Steps to reproduce (least amount of steps as possible):
Upgrade usecase:

On 2.4.8, deploy a DO cluster with Project Isolation enabled.
create workload and ingress ing01 pointing to this
Upgrade Rancher to 2.5.2
Notice user ingresses go to Initializing state.
The ingress still has only one worker node's ip address under loadBalancer when doing a View/Edit in Yaml for the ingress
Ingress-controller's pods have podName label on and off
disable and then enable project network isolation
field.cattle.io/podName: nginx-ingress-controller-bfnkt label on the ingress controller is seen.
And User Ingresses are stuck in Initializing state.
Rancher logs in debug mode:

2020/11/12 20:02:19 [DEBUG] podHandler: addLabelIfHostPortsPresent: deleting podNameFieldLabel map[app:ingress-nginx controller-revision-hash:7649c75c8c field.cattle.io/podName:nginx-ingress-controller-2r8pd pod-template-generation:1] in ingress-nginx
2020/11/12 20:02:19 [DEBUG] netpolMgr: delete: existing=nil, err=networkPolicy.networking.k8s.io "ingress-nginx/hp-nginx-ingress-controller-2r8pd" not found
2020/11/12 20:02:19 [DEBUG] podHandler: Sync: {TypeMeta:{Kind:Pod APIVersion:v1} ObjectMeta:{Name:nginx-ingress-controller-2r8pd GenerateName:nginx-ingress-controller- Namespace:ingress-nginx SelfLink:/api/v1/namespaces/ingress-nginx/pods/nginx-ingress-controller-2r8pd UID:c7437eac-db2f-446b-ad3f-93faec7be429 ResourceVersion:26731 Generation:0 CreationTimestamp:2020-11-12 19:29:32 +0000 UTC DeletionTimestamp:<nil> DeletionGracePeriodSeconds:<nil> Labels:map[app:ingress-nginx controller-revision-hash:7649c75c8c pod-template-generation:1] Annotations:map[prometheus.io/port:10254 prometheus.io/scrape:true] OwnerReferences:[{APIVersion:apps/v1 Kind:DaemonSet Name:nginx-ingress-controller UID:cc372d02-48ab-4082-b5e2-c974431a0ebb Controller:0xc0099ff579 BlockOwnerDeletion:0xc0099ff57a}] Finalizers:[] ClusterName: ManagedFields:[{Manager:kube-controller-manager Operation:Update APIVersion:v1 Time:2020-11-12 19:29:32 +0000 UTC FieldsType:FieldsV1 FieldsV1:&FieldsV1{Raw:*<redacted>

Expected Result:

field.cattle.io/podName: nginx-ingress-controller-bfnkt label on the ingress controller should NOT be seen

Other details that may be helpful:

Related issue: [BUG] Rancher breaks ingress-nginx by labelling its Pods ⚠️ #26677
This also happens on an upgrade from 2.4.8 to 2.4.10
This flapping is seen on a fresh install of 2.5.2 also - deploy a cluster on 2.5.2, debug statements in rancher logs show the flapping

Environment information

Rancher version (rancher/rancher/rancher/server image tag or shown bottom left in the UI): 2.4.8 to 2.5.2
Installation option (single install/HA): HA

Cluster information

Cluster type (Hosted/Infrastructure Provider/Custom/Imported): RKE DO
Kubernetes version (use kubectl version):

1.18.10-rancher1-2

The text was updated successfully, but these errors were encountered:

UberKuber · 2020-11-12T15:19:36Z

@sowmyav27, the process I've tested now is as per below:

Disable project network isolation on the cluster
Redeploy nginx ingress controller daemonset
Enable project network isolation on the cluster

I have tested this process against multiple downstream clusters behind Rancher v2.5.2 and Rancher v2.4.10 and it's resolved the issue from what I can pick up.

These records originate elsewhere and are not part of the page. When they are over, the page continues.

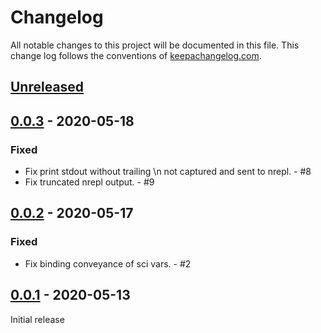 # Changelog
All notable changes to this project will be documented in this file. This change log follows the conventions of [keepachangelog.com](http://keepachangelog.com/).

## [Unreleased]

## [0.0.3] - 2020-05-18

### Fixed
- Fix print stdout without trailing \n not captured and sent to nrepl. - #8
- Fix truncated nrepl output. - #9

## [0.0.2] - 2020-05-17

### Fixed
- Fix binding conveyance of sci vars. - #2

## [0.0.1] - 2020-05-13
Initial release

[Unreleased]: https://github.com/babashka/babashka.nrepl/compare/v0.0.3...HEAD
[0.0.3]: https://github.com/babashka/babashka.nrepl/compare/v0.0.2...v0.0.3
[0.0.2]: https://github.com/babashka/babashka.nrepl/compare/v0.0.1...v0.0.2
[0.0.1]: https://github.com/babashka/babashka.nrepl/tree/v0.0.1
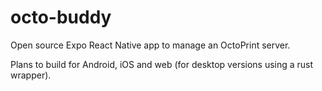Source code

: # octo-buddy

Open source Expo React Native app to manage an OctoPrint server.

Plans to build for Android, iOS and web (for desktop versions using a rust wrapper).
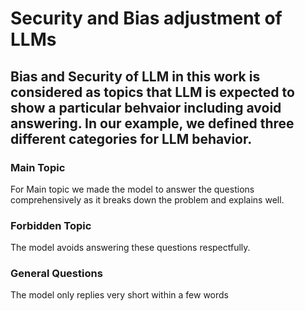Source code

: <h1>Security and Bias adjustment of LLMs</h1>

<h2>Bias and Security of LLM in this work is considered as topics that LLM is expected to show a particular behvaior including avoid answering. In our example, we defined three different categories for LLM behavior.</h2>
<h3>Main Topic</h3>
<p>For Main topic we made the model to answer the questions comprehensively as it breaks down the problem and explains well.</p>

<h3>Forbidden Topic</h3>
<p>The model avoids answering these questions respectfully.</p>

<h3>General Questions</h3>
<p>The model only replies very short within a few words</p>
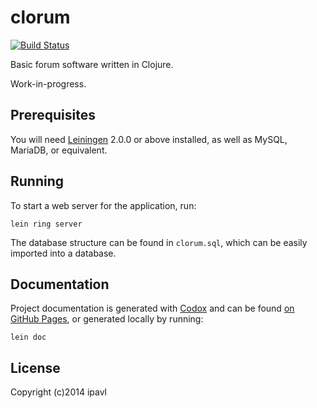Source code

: # clorum
[![Build Status](https://travis-ci.org/ipavl/clorum.svg?branch=master)](https://travis-ci.org/ipavl/clorum)

Basic forum software written in Clojure.

Work-in-progress.

## Prerequisites

You will need [Leiningen][] 2.0.0 or above installed, as well as MySQL, MariaDB, or equivalent.

[leiningen]: https://github.com/technomancy/leiningen

## Running

To start a web server for the application, run:

    lein ring server

The database structure can be found in `clorum.sql`, which can be easily imported into a database.

## Documentation

Project documentation is generated with [Codox][] and can be found
[on GitHub Pages](https://ipavl.github.io/clorum/doc/), or generated locally by running:

    lein doc

[codox]: https://github.com/weavejester/codox

## License

Copyright (c)2014 ipavl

al45tair · 2020-11-13T11:54:26Z

Personally, I've just installed my patched ingress-nginx into our cluster again (here is the patch).

This resolves the problem by making the ingress controller ignore Rancher's podName label.

kinarashah · 2020-11-18T21:35:30Z

For testing:

Fresh Install Rancher v2.4-head and v2.5-head

Create cluster with Project Network Isolation Enabled >=2 worker nodes.
Confirm pods of nginx-ingress-controller in system project don't have podName labels.
Turn on debug, redeploy nginx-ingress-controller and confirm the pods don't get updated without cause. Can be confirmed by looking for podHandler: addLabelIfHostPortsPresent: deleting podNameFieldLabel in logs.
Create user ingress, confirm the status.LoadBalancer shows IPs of all the worker nodes.

Upgrade Scenario:

Rancher v2.4.8 or earlier, Create cluster with Project Network Isolation Enabled >=2 worker nodes.
Create few network policies. These would be in addition to the ones Rancher creates on default for project network isolation.
Create few user ingresses. status.LoadBalancer might not have IPs of all the worker nodes.
Upgrade to v2.4-head/v2.5-head/corresponding RCs
Confirm pods of nginx-ingress-controller in system project don't have podName labels.
Turn on debug, redeploy nginx-ingress-controller and confirm the pods don't get updated without cause. Can be confirmed by looking for podHandler: addLabelIfHostPortsPresent: deleting podNameFieldLabel in logs.
Delete pods of nginx-ingress-controller in system project one by one. Confirm user ingresses don't go to Initializing state.
Confirm user network policies remain as is and don't get deleted.
On user ingresses, confirm the status.LoadBalancer shows IPs of all the worker nodes.
Check Kubelet logs to confirm there are no unlimited SyncLoop updates on nginx ingress.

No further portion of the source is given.